US-focused stock funds accounted for $9.6 billion of the net outflows, and most of the net outflows came from stock exchange-traded funds, the report showed.
Bond funds attracted a net $9.1 billion in new cash, their biggest in six weeks on account of $10.4 billion in inflows into investment-grade bond funds. Riskier high-yield bond funds posted $3.7 billion in outflows, marking their biggest withdrawals since record outflows in early August, data from the report showed.
The report said, however, that the net inflows into bond funds were "likely overstated" since they did not account for outflows from asset manager Pimco.

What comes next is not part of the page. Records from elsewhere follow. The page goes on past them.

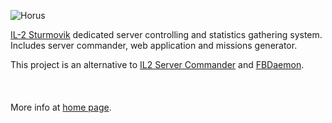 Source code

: ![Horus](https://photos-3.dropbox.com/psi/2048x1536/3EcsyJ8dizhm3qBr-Et4mccGoGnbF5JQJy0GKCUXxFY/76022516/1344610800/5d1ee35/horus_black.png)

[IL-2 Sturmovik]  dedicated server controlling and statistics gathering system. 
Includes  server commander, web application and missions generator.

This project is an alternative to [IL2 Server Commander] and [FBDaemon]. 
<br/><br/><br/><br/>
More info at [home page].

[IL-2 Sturmovik]:http://en.wikipedia.org/wiki/IL-2_Sturmovik_(video_game)a
[IL2 Server Commander]:http://wiki.sturmovik.de/index.php?title=IL2_Server_Commander_English_Version
[FBDaemon]:http://wiki.sturmovik.de/index.php?title=FBDaemon
[home page]:http://oblalex.github.com/horus/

The Pimco Total Return Fund, the world's largest bond fund, suffered a record $23.5 billion of withdrawals in September, with its largest daily outflow occurring on the day of former manager Bill Gross's surprise resignation from the firm on Sept. 26.
Funds that specialize in energy stocks accounted for a huge $2.2 billion of the net outflows from stock funds, according to the report. European stock funds posted $1.9 billion in outflows, marking their fifth straight week of withdrawals.
The outflows from stock funds reflect investors' overreaction to some weak economic data over the week, including data showing US manufacturing expanded at a slower pace in September compared to August, said Michael Jones, who oversees $4.7 billion as chief investment officer at RiverFront Investment Group in Richmond, Virginia.
"The normal two steps forward, one step back mechanism of the market has been disrupted by quantitative easing, so people are hyper-sensitive to what I would consider to be a very small pullback in a larger bull market," he said.
Jones said investors poured cash into bond funds in a reach for safety and as a higher-yielding alternative to cash. He said the outflows from energy-focused funds likely stemmed from recent pressure on oil prices.
The benchmark S&P 500 stock index fell about 3.2 percent from a record intraday high on Sept. 19 through Oct. 1. The Federal Reserve is on track to end its massive stimulus program, known as quantitative easing, by October.
Funds that specialize in emerging market stocks attracted a meager $79 million, but emerging markets debt funds posted $400 million in outflows, marking their first withdrawals in six weeks.
Investors continued to avoid floating-rate debt funds and pulled $1.2 billion out of the funds, marking their biggest outflows in eight weeks.